--- What the task asks ---
Locate the line that contains "- **AsciiDoc output**: For". Copy it and every following line through the end of the records, exactly, and include nothing else.

(Provided entries)

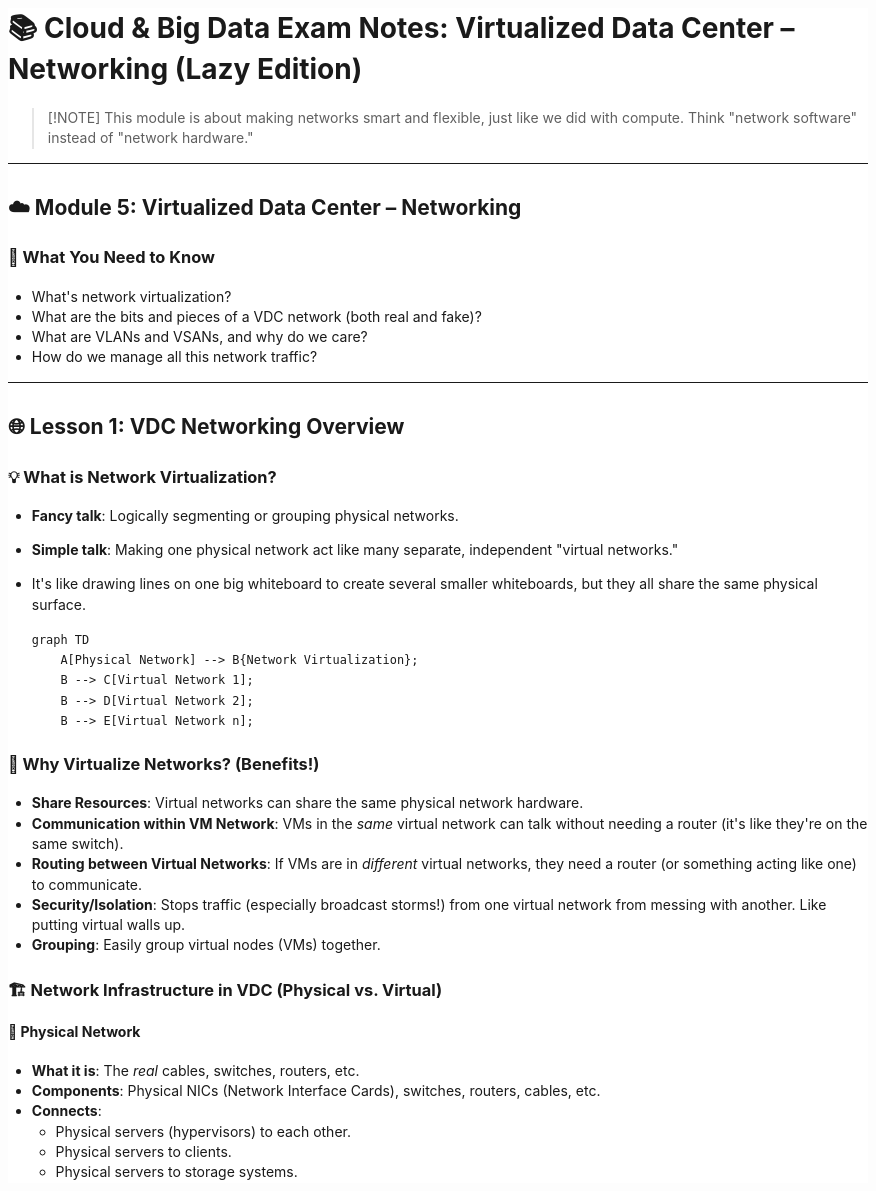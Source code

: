 # 📚 Cloud & Big Data Exam Notes: Virtualized Data Center – Networking (Lazy Edition)

> [!NOTE] This module is about making networks smart and flexible, just like we did with compute. Think "network software" instead of "network hardware."

---

## ☁️ Module 5: Virtualized Data Center – Networking

### 🎯 What You Need to Know
*   What's network virtualization?
*   What are the bits and pieces of a VDC network (both real and fake)?
*   What are VLANs and VSANs, and why do we care?
*   How do we manage all this network traffic?

---

## 🌐 Lesson 1: VDC Networking Overview

### 💡 What is Network Virtualization?
*   **Fancy talk**: Logically segmenting or grouping physical networks.
*   **Simple talk**: Making one physical network act like many separate, independent "virtual networks."
*   It's like drawing lines on one big whiteboard to create several smaller whiteboards, but they all share the same physical surface.

    ```mermaid
    graph TD
        A[Physical Network] --> B{Network Virtualization};
        B --> C[Virtual Network 1];
        B --> D[Virtual Network 2];
        B --> E[Virtual Network n];
    ```

### 🤔 Why Virtualize Networks? (Benefits!)
*   **Share Resources**: Virtual networks can share the same physical network hardware.
*   **Communication within VM Network**: VMs in the *same* virtual network can talk without needing a router (it's like they're on the same switch).
*   **Routing between Virtual Networks**: If VMs are in *different* virtual networks, they need a router (or something acting like one) to communicate.
*   **Security/Isolation**: Stops traffic (especially broadcast storms!) from one virtual network from messing with another. Like putting virtual walls up.
*   **Grouping**: Easily group virtual nodes (VMs) together.

### 🏗️ Network Infrastructure in VDC (Physical vs. Virtual)

#### 🧱 Physical Network
*   **What it is**: The *real* cables, switches, routers, etc.
*   **Components**: Physical NICs (Network Interface Cards), switches, routers, cables, etc.
*   **Connects**:
    *   Physical servers (hypervisors) to each other.
    *   Physical servers to clients.
    *   Physical servers to storage systems.
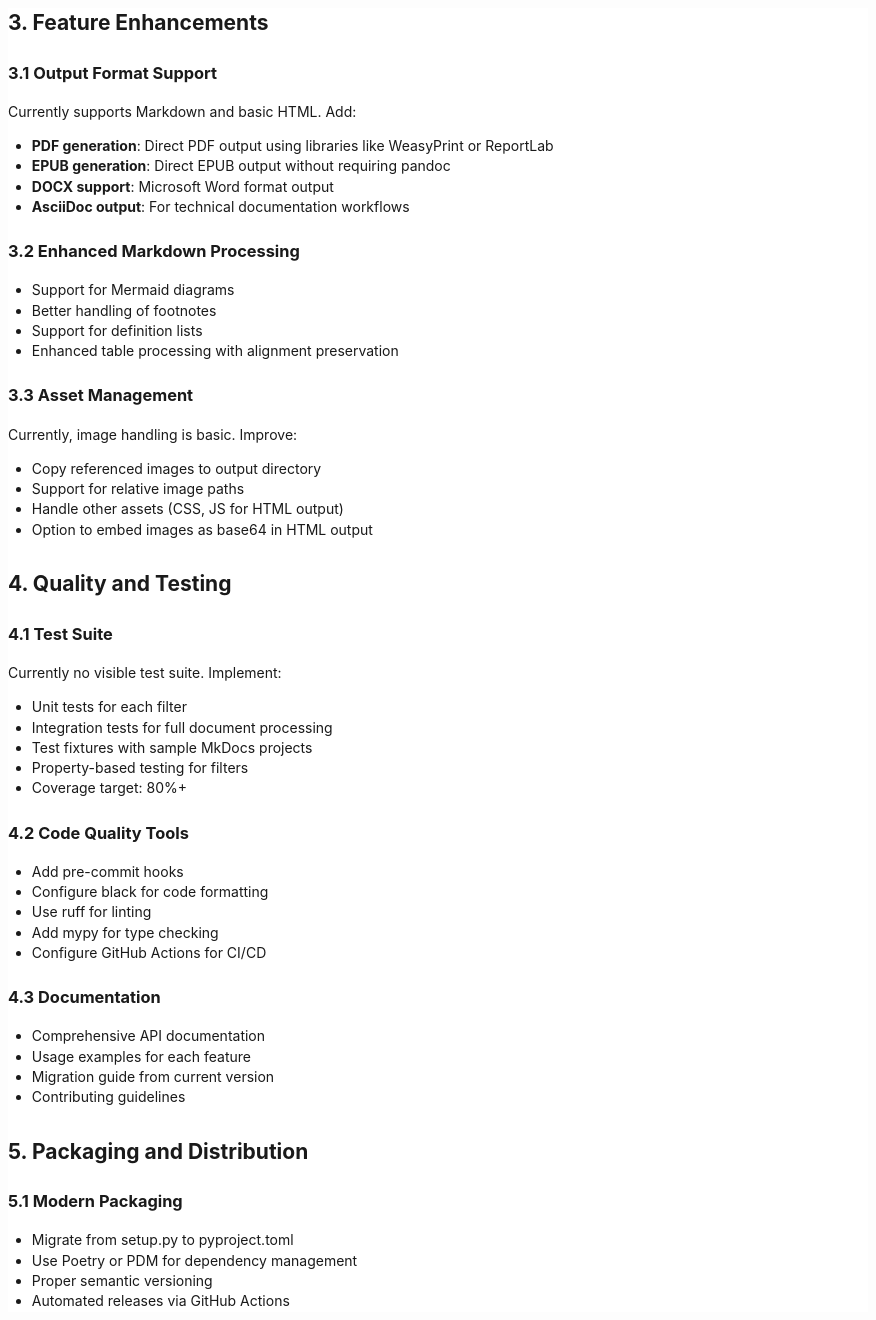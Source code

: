 ## 3. Feature Enhancements

### 3.1 Output Format Support
Currently supports Markdown and basic HTML. Add:
- **PDF generation**: Direct PDF output using libraries like WeasyPrint or ReportLab
- **EPUB generation**: Direct EPUB output without requiring pandoc
- **DOCX support**: Microsoft Word format output
- **AsciiDoc output**: For technical documentation workflows

### 3.2 Enhanced Markdown Processing
- Support for Mermaid diagrams
- Better handling of footnotes
- Support for definition lists
- Enhanced table processing with alignment preservation

### 3.3 Asset Management
Currently, image handling is basic. Improve:
- Copy referenced images to output directory
- Support for relative image paths
- Handle other assets (CSS, JS for HTML output)
- Option to embed images as base64 in HTML output

## 4. Quality and Testing

### 4.1 Test Suite
Currently no visible test suite. Implement:
- Unit tests for each filter
- Integration tests for full document processing
- Test fixtures with sample MkDocs projects
- Property-based testing for filters
- Coverage target: 80%+

### 4.2 Code Quality Tools
- Add pre-commit hooks
- Configure black for code formatting
- Use ruff for linting
- Add mypy for type checking
- Configure GitHub Actions for CI/CD

### 4.3 Documentation
- Comprehensive API documentation
- Usage examples for each feature
- Migration guide from current version
- Contributing guidelines

## 5. Packaging and Distribution

### 5.1 Modern Packaging
- Migrate from setup.py to pyproject.toml
- Use Poetry or PDM for dependency management
- Proper semantic versioning
- Automated releases via GitHub Actions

(End Provided entries)

--- Result below ---
- **AsciiDoc output**: For technical documentation workflows

### 3.2 Enhanced Markdown Processing
- Support for Mermaid diagrams
- Better handling of footnotes
- Support for definition lists
- Enhanced table processing with alignment preservation

### 3.3 Asset Management
Currently, image handling is basic. Improve:
- Copy referenced images to output directory
- Support for relative image paths
- Handle other assets (CSS, JS for HTML output)
- Option to embed images as base64 in HTML output

## 4. Quality and Testing

### 4.1 Test Suite
Currently no visible test suite. Implement:
- Unit tests for each filter
- Integration tests for full document processing
- Test fixtures with sample MkDocs projects
- Property-based testing for filters
- Coverage target: 80%+

### 4.2 Code Quality Tools
- Add pre-commit hooks
- Configure black for code formatting
- Use ruff for linting
- Add mypy for type checking
- Configure GitHub Actions for CI/CD

### 4.3 Documentation
- Comprehensive API documentation
- Usage examples for each feature
- Migration guide from current version
- Contributing guidelines

## 5. Packaging and Distribution

### 5.1 Modern Packaging
- Migrate from setup.py to pyproject.toml
- Use Poetry or PDM for dependency management
- Proper semantic versioning
- Automated releases via GitHub Actions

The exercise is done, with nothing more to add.